Instructions to follow:
Take each line from the entries that holds "label" and copy it out.

Stored records:
--- --- ---

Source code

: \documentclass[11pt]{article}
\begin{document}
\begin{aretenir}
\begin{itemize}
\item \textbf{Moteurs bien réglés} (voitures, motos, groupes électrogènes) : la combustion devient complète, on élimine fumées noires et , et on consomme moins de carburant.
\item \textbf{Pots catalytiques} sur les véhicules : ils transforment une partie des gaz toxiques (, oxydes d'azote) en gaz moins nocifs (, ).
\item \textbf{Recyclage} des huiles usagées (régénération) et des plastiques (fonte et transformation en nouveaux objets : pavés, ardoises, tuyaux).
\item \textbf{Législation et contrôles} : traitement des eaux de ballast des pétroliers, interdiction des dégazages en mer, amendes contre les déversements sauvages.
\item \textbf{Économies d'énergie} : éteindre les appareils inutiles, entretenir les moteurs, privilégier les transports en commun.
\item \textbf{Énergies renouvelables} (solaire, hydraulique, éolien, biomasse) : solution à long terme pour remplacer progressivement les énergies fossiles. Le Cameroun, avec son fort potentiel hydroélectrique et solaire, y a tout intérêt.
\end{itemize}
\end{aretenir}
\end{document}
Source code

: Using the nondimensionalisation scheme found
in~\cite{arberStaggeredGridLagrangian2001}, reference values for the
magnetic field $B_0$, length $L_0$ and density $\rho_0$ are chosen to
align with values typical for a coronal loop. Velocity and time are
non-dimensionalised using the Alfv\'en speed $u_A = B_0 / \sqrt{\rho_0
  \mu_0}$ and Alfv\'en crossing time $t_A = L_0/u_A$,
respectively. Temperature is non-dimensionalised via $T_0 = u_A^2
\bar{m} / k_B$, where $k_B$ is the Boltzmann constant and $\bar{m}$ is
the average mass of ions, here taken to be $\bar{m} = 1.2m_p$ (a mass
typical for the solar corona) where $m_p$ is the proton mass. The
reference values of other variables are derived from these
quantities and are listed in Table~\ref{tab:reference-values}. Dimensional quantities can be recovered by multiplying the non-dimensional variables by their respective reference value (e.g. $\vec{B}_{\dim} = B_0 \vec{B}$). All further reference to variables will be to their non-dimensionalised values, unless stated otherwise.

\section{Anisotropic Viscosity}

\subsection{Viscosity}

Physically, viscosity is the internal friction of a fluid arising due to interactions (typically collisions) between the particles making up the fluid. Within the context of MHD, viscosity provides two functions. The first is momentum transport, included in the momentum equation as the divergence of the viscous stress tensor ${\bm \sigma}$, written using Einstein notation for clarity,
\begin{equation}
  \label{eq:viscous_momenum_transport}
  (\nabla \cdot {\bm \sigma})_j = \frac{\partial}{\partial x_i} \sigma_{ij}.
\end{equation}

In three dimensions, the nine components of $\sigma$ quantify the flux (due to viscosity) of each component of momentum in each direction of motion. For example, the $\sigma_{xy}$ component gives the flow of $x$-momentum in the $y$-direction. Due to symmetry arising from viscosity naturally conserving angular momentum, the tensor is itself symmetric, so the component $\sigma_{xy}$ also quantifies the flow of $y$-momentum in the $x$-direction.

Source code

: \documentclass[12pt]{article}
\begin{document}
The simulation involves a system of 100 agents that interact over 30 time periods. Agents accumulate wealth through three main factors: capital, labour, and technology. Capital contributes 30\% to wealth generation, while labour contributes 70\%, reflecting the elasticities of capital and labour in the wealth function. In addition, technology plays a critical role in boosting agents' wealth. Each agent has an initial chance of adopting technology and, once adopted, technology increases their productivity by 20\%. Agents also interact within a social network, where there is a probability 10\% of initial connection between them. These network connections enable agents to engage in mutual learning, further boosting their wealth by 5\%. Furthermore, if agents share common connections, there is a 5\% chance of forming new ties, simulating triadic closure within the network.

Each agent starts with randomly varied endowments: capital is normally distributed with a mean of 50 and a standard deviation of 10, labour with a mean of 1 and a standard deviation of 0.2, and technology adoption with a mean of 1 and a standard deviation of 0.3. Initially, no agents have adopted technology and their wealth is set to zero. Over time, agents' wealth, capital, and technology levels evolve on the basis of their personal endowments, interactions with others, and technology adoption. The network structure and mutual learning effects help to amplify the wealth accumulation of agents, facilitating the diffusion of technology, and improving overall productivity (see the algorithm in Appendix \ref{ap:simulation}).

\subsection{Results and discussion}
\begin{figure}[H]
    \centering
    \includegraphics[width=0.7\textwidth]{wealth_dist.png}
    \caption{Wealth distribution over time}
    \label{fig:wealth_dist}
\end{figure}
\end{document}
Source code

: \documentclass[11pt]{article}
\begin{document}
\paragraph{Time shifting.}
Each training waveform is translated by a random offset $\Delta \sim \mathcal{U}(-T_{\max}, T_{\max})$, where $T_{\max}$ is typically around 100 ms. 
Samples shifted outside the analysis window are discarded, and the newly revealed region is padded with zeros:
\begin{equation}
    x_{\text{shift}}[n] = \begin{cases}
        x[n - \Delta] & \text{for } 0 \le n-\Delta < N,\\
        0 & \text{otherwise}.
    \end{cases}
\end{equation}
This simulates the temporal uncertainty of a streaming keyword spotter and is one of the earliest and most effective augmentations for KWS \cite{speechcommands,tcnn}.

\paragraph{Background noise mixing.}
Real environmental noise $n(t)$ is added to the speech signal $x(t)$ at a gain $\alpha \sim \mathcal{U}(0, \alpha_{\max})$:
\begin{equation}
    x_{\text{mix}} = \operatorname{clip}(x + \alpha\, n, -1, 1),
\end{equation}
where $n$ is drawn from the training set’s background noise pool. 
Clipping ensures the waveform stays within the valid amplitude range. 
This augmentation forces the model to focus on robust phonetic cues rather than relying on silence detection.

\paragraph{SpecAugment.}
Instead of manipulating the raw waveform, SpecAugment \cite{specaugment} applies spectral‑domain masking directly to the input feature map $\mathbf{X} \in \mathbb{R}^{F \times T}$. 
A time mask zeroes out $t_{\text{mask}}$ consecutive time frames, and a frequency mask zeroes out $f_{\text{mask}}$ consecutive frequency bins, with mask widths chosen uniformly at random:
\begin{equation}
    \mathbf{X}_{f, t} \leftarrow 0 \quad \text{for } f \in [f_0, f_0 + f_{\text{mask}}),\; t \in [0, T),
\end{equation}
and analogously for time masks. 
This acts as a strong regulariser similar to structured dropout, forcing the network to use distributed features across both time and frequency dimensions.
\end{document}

--- --- ---

Exercise result:
  \label{eq:viscous_momenum_transport}
    \label{fig:wealth_dist}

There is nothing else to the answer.